Plain-text document sources

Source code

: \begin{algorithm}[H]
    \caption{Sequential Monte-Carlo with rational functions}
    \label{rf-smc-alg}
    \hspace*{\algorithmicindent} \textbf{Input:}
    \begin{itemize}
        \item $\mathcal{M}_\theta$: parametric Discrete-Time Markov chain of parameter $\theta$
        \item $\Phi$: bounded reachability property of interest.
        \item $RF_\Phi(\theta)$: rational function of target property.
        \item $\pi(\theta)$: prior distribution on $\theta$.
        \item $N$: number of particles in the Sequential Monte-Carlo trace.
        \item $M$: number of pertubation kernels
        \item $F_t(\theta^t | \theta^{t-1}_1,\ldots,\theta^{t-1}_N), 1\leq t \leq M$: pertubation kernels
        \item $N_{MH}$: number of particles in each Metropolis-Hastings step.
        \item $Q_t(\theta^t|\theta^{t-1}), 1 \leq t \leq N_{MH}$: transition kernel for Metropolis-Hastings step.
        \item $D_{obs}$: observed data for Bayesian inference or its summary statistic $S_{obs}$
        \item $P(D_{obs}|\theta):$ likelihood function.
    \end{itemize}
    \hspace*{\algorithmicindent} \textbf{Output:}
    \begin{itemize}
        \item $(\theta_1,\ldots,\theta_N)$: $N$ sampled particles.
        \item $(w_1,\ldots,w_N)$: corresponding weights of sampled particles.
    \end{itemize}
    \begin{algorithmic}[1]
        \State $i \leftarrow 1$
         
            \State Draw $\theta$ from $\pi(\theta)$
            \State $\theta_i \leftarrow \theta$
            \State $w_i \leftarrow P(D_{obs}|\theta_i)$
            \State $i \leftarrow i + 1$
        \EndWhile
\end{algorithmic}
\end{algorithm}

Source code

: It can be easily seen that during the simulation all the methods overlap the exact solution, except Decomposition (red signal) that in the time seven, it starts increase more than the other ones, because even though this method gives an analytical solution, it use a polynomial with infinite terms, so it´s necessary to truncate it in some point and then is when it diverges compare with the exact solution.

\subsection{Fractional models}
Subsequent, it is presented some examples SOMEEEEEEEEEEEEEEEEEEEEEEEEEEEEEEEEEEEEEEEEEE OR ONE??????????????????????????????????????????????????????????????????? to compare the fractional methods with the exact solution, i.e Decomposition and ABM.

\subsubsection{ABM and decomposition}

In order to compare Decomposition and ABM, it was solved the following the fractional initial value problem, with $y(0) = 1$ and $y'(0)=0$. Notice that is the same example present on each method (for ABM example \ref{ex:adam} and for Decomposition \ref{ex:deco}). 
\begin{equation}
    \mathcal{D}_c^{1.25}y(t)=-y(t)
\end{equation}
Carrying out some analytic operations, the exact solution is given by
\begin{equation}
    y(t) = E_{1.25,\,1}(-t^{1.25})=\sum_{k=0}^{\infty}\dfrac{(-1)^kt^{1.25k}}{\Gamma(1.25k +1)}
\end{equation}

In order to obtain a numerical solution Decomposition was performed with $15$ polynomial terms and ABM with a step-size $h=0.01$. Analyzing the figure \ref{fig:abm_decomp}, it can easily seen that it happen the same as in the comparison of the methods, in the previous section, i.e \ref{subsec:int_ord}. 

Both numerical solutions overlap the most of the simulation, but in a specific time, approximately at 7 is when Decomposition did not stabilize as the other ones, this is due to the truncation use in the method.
...
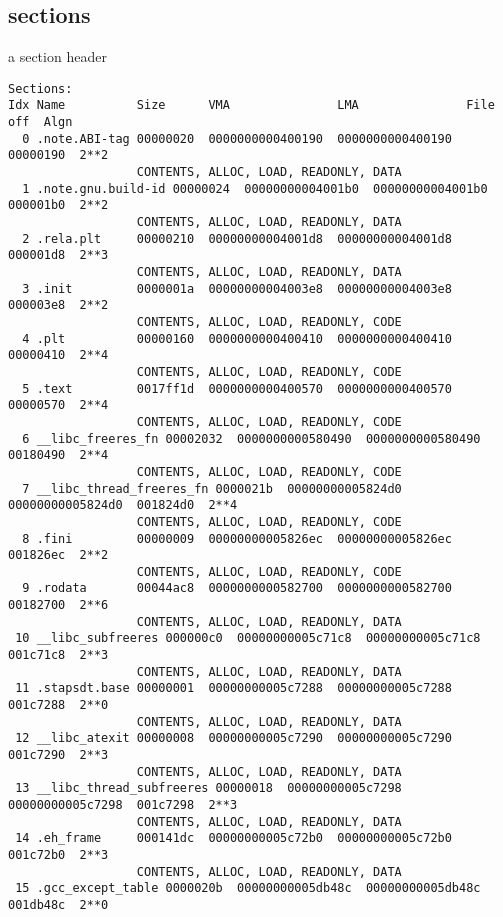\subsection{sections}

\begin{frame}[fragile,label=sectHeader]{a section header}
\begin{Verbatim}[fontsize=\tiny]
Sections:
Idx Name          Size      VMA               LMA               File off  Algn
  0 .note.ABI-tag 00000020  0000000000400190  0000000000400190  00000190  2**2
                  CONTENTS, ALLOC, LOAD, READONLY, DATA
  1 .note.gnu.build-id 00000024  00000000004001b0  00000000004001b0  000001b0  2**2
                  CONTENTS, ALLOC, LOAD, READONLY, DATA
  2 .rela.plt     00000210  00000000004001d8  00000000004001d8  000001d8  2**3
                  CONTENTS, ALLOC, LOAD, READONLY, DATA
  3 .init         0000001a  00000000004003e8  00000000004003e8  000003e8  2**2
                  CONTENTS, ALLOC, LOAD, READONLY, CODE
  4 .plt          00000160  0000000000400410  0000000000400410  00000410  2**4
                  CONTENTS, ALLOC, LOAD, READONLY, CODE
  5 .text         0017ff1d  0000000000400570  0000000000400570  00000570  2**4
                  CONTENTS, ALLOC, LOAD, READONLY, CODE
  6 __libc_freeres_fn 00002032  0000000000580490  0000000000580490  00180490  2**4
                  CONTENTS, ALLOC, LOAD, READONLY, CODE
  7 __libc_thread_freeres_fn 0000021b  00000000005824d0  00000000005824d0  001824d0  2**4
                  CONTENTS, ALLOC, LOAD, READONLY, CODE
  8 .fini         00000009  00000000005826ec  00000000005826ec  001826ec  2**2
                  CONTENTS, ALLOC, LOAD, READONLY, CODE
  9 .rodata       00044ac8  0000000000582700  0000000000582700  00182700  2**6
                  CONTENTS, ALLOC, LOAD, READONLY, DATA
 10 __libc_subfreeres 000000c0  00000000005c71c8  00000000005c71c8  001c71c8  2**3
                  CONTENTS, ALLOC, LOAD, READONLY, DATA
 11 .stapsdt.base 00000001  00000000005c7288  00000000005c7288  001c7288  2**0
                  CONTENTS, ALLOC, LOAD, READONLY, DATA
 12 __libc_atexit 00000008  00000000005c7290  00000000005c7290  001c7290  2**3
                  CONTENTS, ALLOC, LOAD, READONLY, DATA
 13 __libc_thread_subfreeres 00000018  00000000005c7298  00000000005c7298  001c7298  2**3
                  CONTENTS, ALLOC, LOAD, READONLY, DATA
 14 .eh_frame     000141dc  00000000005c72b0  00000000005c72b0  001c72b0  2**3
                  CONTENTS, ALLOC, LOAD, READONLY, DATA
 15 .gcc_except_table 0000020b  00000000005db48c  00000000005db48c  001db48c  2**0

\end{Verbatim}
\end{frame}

TASK DIRECTIONS -> When a line of the records includes "ldots", that line belongs in the answer.

ANSWER TO THIS TASK ->
        \item $F_t(\theta^t | \theta^{t-1}_1,\ldots,\theta^{t-1}_N), 1\leq t \leq M$: pertubation kernels
        \item $(\theta_1,\ldots,\theta_N)$: $N$ sampled particles.
        \item $(w_1,\ldots,w_N)$: corresponding weights of sampled particles.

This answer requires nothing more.